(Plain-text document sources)
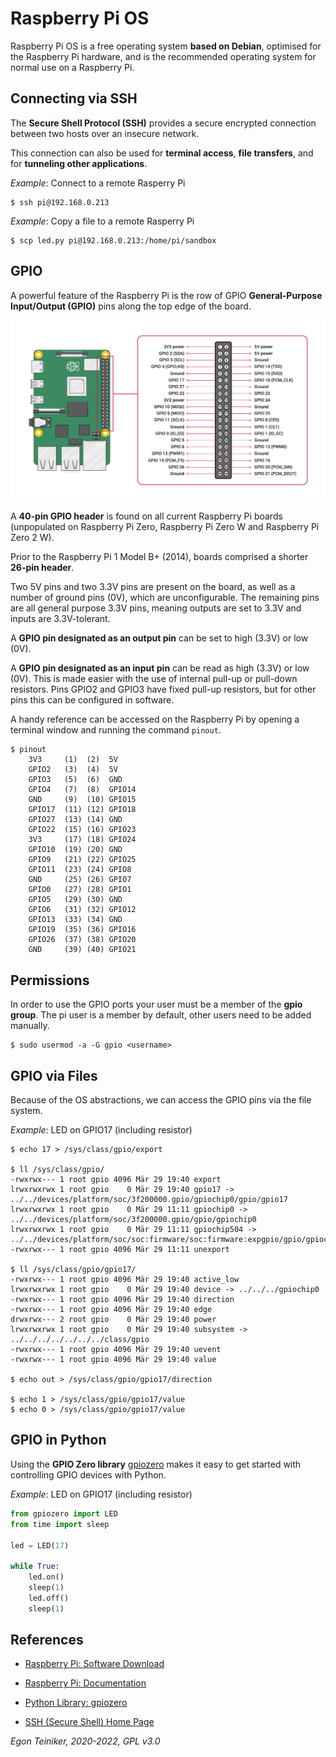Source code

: # Raspberry Pi OS

Raspberry Pi OS is a free operating system **based on Debian**, optimised for the Raspberry Pi hardware, 
and is the recommended operating system for normal use on a Raspberry Pi.

## Connecting via SSH

The **Secure Shell Protocol (SSH)** provides a secure encrypted connection between two 
hosts over an insecure network. 

This connection can also be used for **terminal access**, **file transfers**, and for **tunneling other applications**. 

_Example_: Connect to a remote Rasperry Pi 
```
$ ssh pi@192.168.0.213
```

_Example_: Copy a file to a remote Rasperry Pi 
```
$ scp led.py pi@192.168.0.213:/home/pi/sandbox
```

## GPIO
A powerful feature of the Raspberry Pi is the row of GPIO **General-Purpose Input/Output (GPIO)** pins along the top edge of the board. 

![GPIO Pinout](GPIO-Pinout-Diagram.png)

A **40-pin GPIO header** is found on all current Raspberry Pi boards (unpopulated on Raspberry Pi Zero, Raspberry Pi Zero W and Raspberry Pi Zero 2 W). 

Prior to the Raspberry Pi 1 Model B+ (2014), boards comprised a shorter **26-pin header**.

Two 5V pins and two 3.3V pins are present on the board, as well as a number of ground pins (0V), which are unconfigurable. The remaining pins are all general purpose 3.3V pins, meaning outputs are set to 3.3V and inputs are 3.3V-tolerant.

A **GPIO pin designated as an output pin** can be set to high (3.3V) or low (0V).

A **GPIO pin designated as an input pin** can be read as high (3.3V) or low (0V). This is made easier with the use of internal pull-up or pull-down resistors. Pins GPIO2 and GPIO3 have fixed pull-up resistors, but for other pins this can be configured in software.

A handy reference can be accessed on the Raspberry Pi by opening a terminal window and running the command `pinout`.
```
$ pinout 
    3V3     (1)  (2)  5V    
    GPIO2   (3)  (4)  5V    
    GPIO3   (5)  (6)  GND   
    GPIO4   (7)  (8)  GPIO14
    GND     (9)  (10) GPIO15
    GPIO17  (11) (12) GPIO18
    GPIO27  (13) (14) GND   
    GPIO22  (15) (16) GPIO23
    3V3     (17) (18) GPIO24
    GPIO10  (19) (20) GND   
    GPIO9   (21) (22) GPIO25
    GPIO11  (23) (24) GPIO8 
    GND     (25) (26) GPIO7 
    GPIO0   (27) (28) GPIO1 
    GPIO5   (29) (30) GND   
    GPIO6   (31) (32) GPIO12
    GPIO13  (33) (34) GND   
    GPIO19  (35) (36) GPIO16
    GPIO26  (37) (38) GPIO20
    GND     (39) (40) GPIO21
```

## Permissions

In order to use the GPIO ports your user must be a member of the **gpio group**. 
The pi user is a member by default, other users need to be added manually.

```
$ sudo usermod -a -G gpio <username>
```


## GPIO via Files

Because of the OS abstractions, we can access the GPIO pins via the file system.

_Example_: LED on GPIO17 (including resistor)
```
$ echo 17 > /sys/class/gpio/export 

$ ll /sys/class/gpio/
-rwxrwx--- 1 root gpio 4096 Mär 29 19:40 export
lrwxrwxrwx 1 root gpio    0 Mär 29 19:40 gpio17 -> ../../devices/platform/soc/3f200000.gpio/gpiochip0/gpio/gpio17
lrwxrwxrwx 1 root gpio    0 Mär 29 11:11 gpiochip0 -> ../../devices/platform/soc/3f200000.gpio/gpio/gpiochip0
lrwxrwxrwx 1 root gpio    0 Mär 29 11:11 gpiochip504 -> ../../devices/platform/soc/soc:firmware/soc:firmware:expgpio/gpio/gpiochip504
-rwxrwx--- 1 root gpio 4096 Mär 29 11:11 unexport

$ ll /sys/class/gpio/gpio17/
-rwxrwx--- 1 root gpio 4096 Mär 29 19:40 active_low
lrwxrwxrwx 1 root gpio    0 Mär 29 19:40 device -> ../../../gpiochip0
-rwxrwx--- 1 root gpio 4096 Mär 29 19:40 direction
-rwxrwx--- 1 root gpio 4096 Mär 29 19:40 edge
drwxrwx--- 2 root gpio    0 Mär 29 19:40 power
lrwxrwxrwx 1 root gpio    0 Mär 29 19:40 subsystem -> ../../../../../../../class/gpio
-rwxrwx--- 1 root gpio 4096 Mär 29 19:40 uevent
-rwxrwx--- 1 root gpio 4096 Mär 29 19:40 value

$ echo out > /sys/class/gpio/gpio17/direction 

$ echo 1 > /sys/class/gpio/gpio17/value 
$ echo 0 > /sys/class/gpio/gpio17/value 
```

## GPIO in Python

Using the **GPIO Zero library** [gpiozero](https://gpiozero.readthedocs.io/en/stable/)
makes it easy to get started with controlling GPIO devices with Python.

_Example_: LED on GPIO17 (including resistor)
```Python
from gpiozero import LED
from time import sleep

led = LED(17)

while True:
	led.on()
	sleep(1)
	led.off()
	sleep(1)
```

## References

* [Raspberry Pi: Software Download](https://www.raspberrypi.com/software/)  
* [Raspberry Pi: Documentation](https://www.raspberrypi.com/documentation/computers)  

* [Python Library: gpiozero](https://gpiozero.readthedocs.io/en/stable/)

* [SSH (Secure Shell) Home Page](https://www.ssh.com/academy/ssh)
			

*Egon Teiniker, 2020-2022, GPL v3.0*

■ **What to work on**: Please count the lines above containing "echo"; number only.

■ **Solution**: 4